Exclude the pictures, then restate every entry below exactly.

[Opening ENTRIES SUPPLIED section]

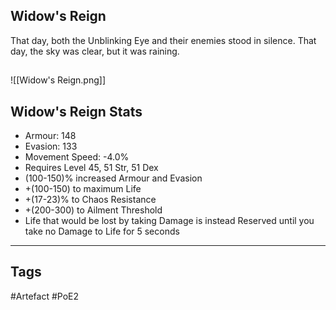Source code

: ## Widow's Reign
That day, both the Unblinking Eye and
their enemies stood in silence. That day,
the sky was clear, but it was raining.
##
![[Widow's Reign.png]]
## Widow's Reign Stats
- Armour: 148
- Evasion: 133
- Movement Speed: -4.0%
- Requires Level 45, 51 Str, 51 Dex
- (100-150)% increased Armour and Evasion
- +(100-150) to maximum Life
- +(17-23)% to Chaos Resistance
- +(200-300) to Ailment Threshold
- Life that would be lost by taking Damage is instead Reserved until you take no Damage to Life for 5 seconds


---
## Tags
#Artefact
#PoE2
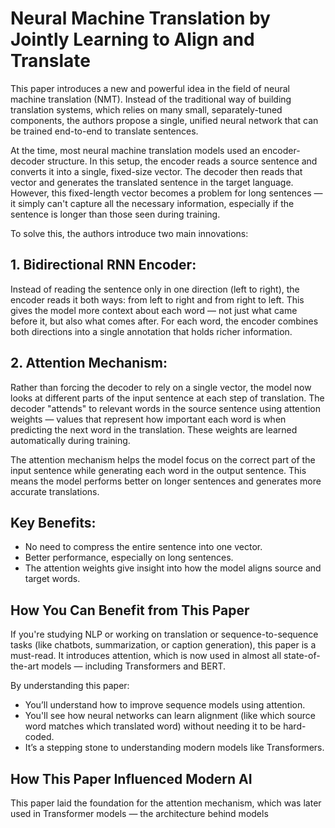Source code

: # Neural Machine Translation by Jointly Learning to Align and Translate

This paper introduces a new and powerful idea in the field of neural machine translation (NMT). Instead of the traditional way of building translation systems, which relies on many small, separately-tuned components, the authors propose a single, unified neural network that can be trained end-to-end to translate sentences.

At the time, most neural machine translation models used an encoder-decoder structure. In this setup, the encoder reads a source sentence and converts it into a single, fixed-size vector. The decoder then reads that vector and generates the translated sentence in the target language. However, this fixed-length vector becomes a problem for long sentences — it simply can't capture all the necessary information, especially if the sentence is longer than those seen during training.

To solve this, the authors introduce two main innovations:

## 1. Bidirectional RNN Encoder:
Instead of reading the sentence only in one direction (left to right), the encoder reads it both ways: from left to right and from right to left. This gives the model more context about each word — not just what came before it, but also what comes after. For each word, the encoder combines both directions into a single annotation that holds richer information.

## 2. Attention Mechanism:
Rather than forcing the decoder to rely on a single vector, the model now looks at different parts of the input sentence at each step of translation. The decoder "attends" to relevant words in the source sentence using attention weights — values that represent how important each word is when predicting the next word in the translation. These weights are learned automatically during training.

The attention mechanism helps the model focus on the correct part of the input sentence while generating each word in the output sentence. This means the model performs better on longer sentences and generates more accurate translations.

## Key Benefits:
- No need to compress the entire sentence into one vector.
- Better performance, especially on long sentences.
- The attention weights give insight into how the model aligns source and target words.

## How You Can Benefit from This Paper

If you're studying NLP or working on translation or sequence-to-sequence tasks (like chatbots, summarization, or caption generation), this paper is a must-read. It introduces attention, which is now used in almost all state-of-the-art models — including Transformers and BERT.

By understanding this paper:
- You’ll understand how to improve sequence models using attention.
- You'll see how neural networks can learn alignment (like which source word matches which translated word) without needing it to be hard-coded.
- It’s a stepping stone to understanding modern models like Transformers.

## How This Paper Influenced Modern AI

This paper laid the foundation for the attention mechanism, which was later used in Transformer models — the architecture behind models
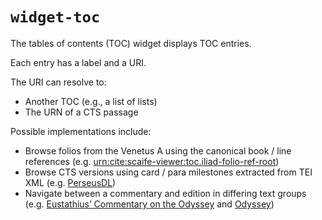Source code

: # `widget-toc`

The tables of contents (TOC) widget displays TOC entries.

Each entry has a label and a URI.

The URI can resolve to:

- Another TOC (e.g., a list of lists)
- The URN of a CTS passage

Possible implementations include:
- Browse folios from the Venetus A using the canonical book / line references (e.g. [urn:cite:scaife-viewer:toc.iliad-folio-ref-root](https://github.com/scaife-viewer/beyond-translation-site/blob/main/backend/data/tocs/toc.demo-root.json))
- Browse CTS versions using card / para milestones extracted from TEI XML (e.g. [PerseusDL](https://github.com/scaife-viewer/beyond-translation-site/tree/feature/antigone-toc/backend/data/annotations/tocs/PerseusDL))
- Navigate between a commentary and edition in differing text groups (e.g. [Eustathius’ Commentary on the Odyssey](https://scholarlyeditions.brill.com/eooc/) and [Odyssey](https://beyond-translation.perseus.org/reader/urn:cts:greekLit:tlg0012.tlg002.perseus-grc2:1.1-1.10))
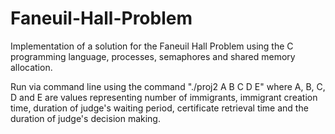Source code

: # Faneuil-Hall-Problem
Implementation of a solution for the Faneuil Hall Problem using the C programming language, processes, semaphores and shared memory allocation.


Run via command line using the command "./proj2 A B C D E" where A, B, C, D and E are values representing number of immigrants, immigrant creation time, duration of judge's waiting period, certificate retrieval time and the duration of judge's decision making.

[Closing ENTRIES SUPPLIED section]

= EXERCISE RESULT =
Source code

: ## Widow's Reign
That day, both the Unblinking Eye and
their enemies stood in silence. That day,
the sky was clear, but it was raining.
##
![[Widow's Reign.png]]
## Widow's Reign Stats
- Armour: 148
- Evasion: 133
- Movement Speed: -4.0%
- Requires Level 45, 51 Str, 51 Dex
- (100-150)% increased Armour and Evasion
- +(100-150) to maximum Life
- +(17-23)% to Chaos Resistance
- +(200-300) to Ailment Threshold
- Life that would be lost by taking Damage is instead Reserved until you take no Damage to Life for 5 seconds


---
## Tags
#Artefact
#PoE2
Source code

: # Neural Machine Translation by Jointly Learning to Align and Translate

This paper introduces a new and powerful idea in the field of neural machine translation (NMT). Instead of the traditional way of building translation systems, which relies on many small, separately-tuned components, the authors propose a single, unified neural network that can be trained end-to-end to translate sentences.

At the time, most neural machine translation models used an encoder-decoder structure. In this setup, the encoder reads a source sentence and converts it into a single, fixed-size vector. The decoder then reads that vector and generates the translated sentence in the target language. However, this fixed-length vector becomes a problem for long sentences — it simply can't capture all the necessary information, especially if the sentence is longer than those seen during training.

To solve this, the authors introduce two main innovations:

## 1. Bidirectional RNN Encoder:
Instead of reading the sentence only in one direction (left to right), the encoder reads it both ways: from left to right and from right to left. This gives the model more context about each word — not just what came before it, but also what comes after. For each word, the encoder combines both directions into a single annotation that holds richer information.

## 2. Attention Mechanism:
Rather than forcing the decoder to rely on a single vector, the model now looks at different parts of the input sentence at each step of translation. The decoder "attends" to relevant words in the source sentence using attention weights — values that represent how important each word is when predicting the next word in the translation. These weights are learned automatically during training.

The attention mechanism helps the model focus on the correct part of the input sentence while generating each word in the output sentence. This means the model performs better on longer sentences and generates more accurate translations.

## Key Benefits:
- No need to compress the entire sentence into one vector.
- Better performance, especially on long sentences.
- The attention weights give insight into how the model aligns source and target words.

## How You Can Benefit from This Paper

If you're studying NLP or working on translation or sequence-to-sequence tasks (like chatbots, summarization, or caption generation), this paper is a must-read. It introduces attention, which is now used in almost all state-of-the-art models — including Transformers and BERT.

By understanding this paper:
- You’ll understand how to improve sequence models using attention.
- You'll see how neural networks can learn alignment (like which source word matches which translated word) without needing it to be hard-coded.
- It’s a stepping stone to understanding modern models like Transformers.

## How This Paper Influenced Modern AI

This paper laid the foundation for the attention mechanism, which was later used in Transformer models — the architecture behind models
Source code

: # `widget-toc`

The tables of contents (TOC) widget displays TOC entries.

Each entry has a label and a URI.

The URI can resolve to:

- Another TOC (e.g., a list of lists)
- The URN of a CTS passage

Possible implementations include:
- Browse folios from the Venetus A using the canonical book / line references (e.g. [urn:cite:scaife-viewer:toc.iliad-folio-ref-root](https://github.com/scaife-viewer/beyond-translation-site/blob/main/backend/data/tocs/toc.demo-root.json))
- Browse CTS versions using card / para milestones extracted from TEI XML (e.g. [PerseusDL](https://github.com/scaife-viewer/beyond-translation-site/tree/feature/antigone-toc/backend/data/annotations/tocs/PerseusDL))
- Navigate between a commentary and edition in differing text groups (e.g. [Eustathius’ Commentary on the Odyssey](https://scholarlyeditions.brill.com/eooc/) and [Odyssey](https://beyond-translation.perseus.org/reader/urn:cts:greekLit:tlg0012.tlg002.perseus-grc2:1.1-1.10))
Source code

: # Faneuil-Hall-Problem
Implementation of a solution for the Faneuil Hall Problem using the C programming language, processes, semaphores and shared memory allocation.


Run via command line using the command "./proj2 A B C D E" where A, B, C, D and E are values representing number of immigrants, immigrant creation time, duration of judge's waiting period, certificate retrieval time and the duration of judge's decision making.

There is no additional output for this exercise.